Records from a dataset
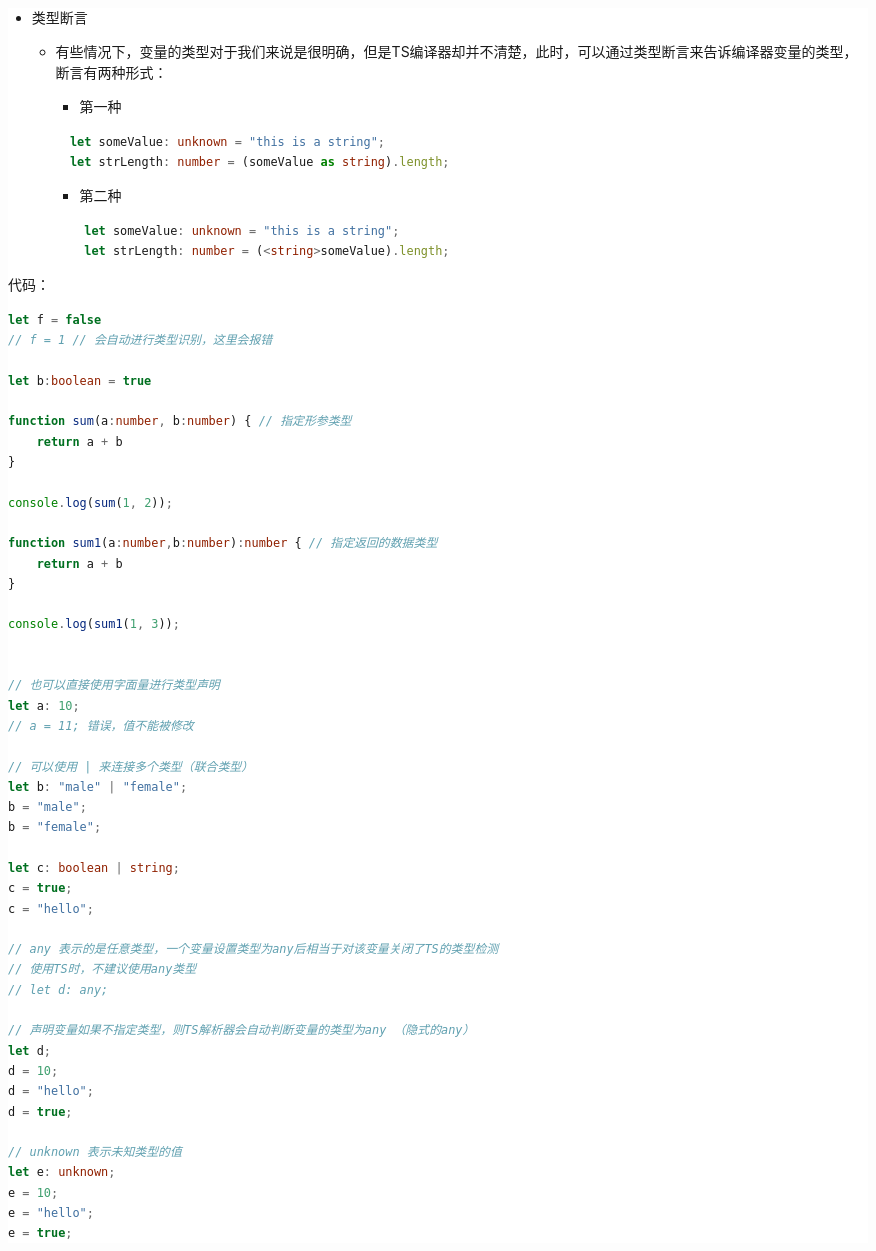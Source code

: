 - 类型断言

  - 有些情况下，变量的类型对于我们来说是很明确，但是TS编译器却并不清楚，此时，可以通过类型断言来告诉编译器变量的类型，断言有两种形式：

    - 第一种

    ```typescript
      let someValue: unknown = "this is a string";
      let strLength: number = (someValue as string).length;
    ```

    - 第二种

    ```typescript
        let someValue: unknown = "this is a string";
        let strLength: number = (<string>someValue).length;
    ```

代码：

```typescript
let f = false
// f = 1 // 会自动进行类型识别，这里会报错

let b:boolean = true

function sum(a:number, b:number) { // 指定形参类型
    return a + b
}

console.log(sum(1, 2));

function sum1(a:number,b:number):number { // 指定返回的数据类型
    return a + b
}

console.log(sum1(1, 3));


// 也可以直接使用字面量进行类型声明
let a: 10;
// a = 11; 错误，值不能被修改

// 可以使用 | 来连接多个类型（联合类型）
let b: "male" | "female";
b = "male";
b = "female";

let c: boolean | string;
c = true;
c = "hello";

// any 表示的是任意类型，一个变量设置类型为any后相当于对该变量关闭了TS的类型检测
// 使用TS时，不建议使用any类型
// let d: any;

// 声明变量如果不指定类型，则TS解析器会自动判断变量的类型为any （隐式的any）
let d;
d = 10;
d = "hello";
d = true;

// unknown 表示未知类型的值
let e: unknown;
e = 10;
e = "hello";
e = true;
```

*WHAT IS REQUIRED:* Pull every line containing "strLength" from the entries above and copy it.

*TASK OUTPUT:*
      let strLength: number = (someValue as string).length;
        let strLength: number = (<string>someValue).length;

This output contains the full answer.